> WHAT IS EXPECTED
Only reproduce the lines from the line containing "Install dependencies" onward, exactly, through the final line of the data below.
Top of EXCERPTED RECORDS
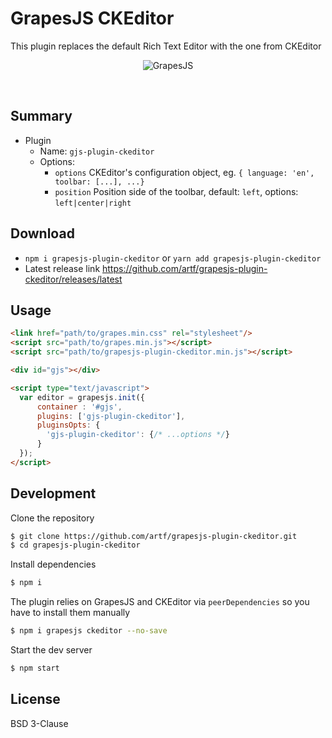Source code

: # GrapesJS CKEditor

This plugin replaces the default Rich Text Editor with the one from CKEditor

<p align="center"><img src="http://grapesjs.com/img/screen-ckeditor.jpg" alt="GrapesJS" align="center"/></p>
<br/>



## Summary

* Plugin
  * Name: `gjs-plugin-ckeditor`
  * Options:
      * `options` CKEditor's configuration object, eg. `{ language: 'en', toolbar: [...], ...}`
      * `position` Position side of the toolbar, default: `left`, options: `left|center|right`



## Download

* `npm i grapesjs-plugin-ckeditor` or `yarn add grapesjs-plugin-ckeditor`
* Latest release link https://github.com/artf/grapesjs-plugin-ckeditor/releases/latest



## Usage

```html
<link href="path/to/grapes.min.css" rel="stylesheet"/>
<script src="path/to/grapes.min.js"></script>
<script src="path/to/grapesjs-plugin-ckeditor.min.js"></script>

<div id="gjs"></div>

<script type="text/javascript">
  var editor = grapesjs.init({
      container : '#gjs',
      plugins: ['gjs-plugin-ckeditor'],
      pluginsOpts: {
        'gjs-plugin-ckeditor': {/* ...options */}
      }
  });
</script>
```



## Development

Clone the repository

```sh
$ git clone https://github.com/artf/grapesjs-plugin-ckeditor.git
$ cd grapesjs-plugin-ckeditor
```

Install dependencies

```sh
$ npm i
```

The plugin relies on GrapesJS and CKEditor via `peerDependencies` so you have to install them manually

```sh
$ npm i grapesjs ckeditor --no-save
```

Start the dev server

```sh
$ npm start
```


## License

BSD 3-Clause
Bottom of EXCERPTED RECORDS
> RESULT OF THE EXERCISE
Install dependencies

```sh
$ npm i
```

The plugin relies on GrapesJS and CKEditor via `peerDependencies` so you have to install them manually

```sh
$ npm i grapesjs ckeditor --no-save
```

Start the dev server

```sh
$ npm start
```


## License

BSD 3-Clause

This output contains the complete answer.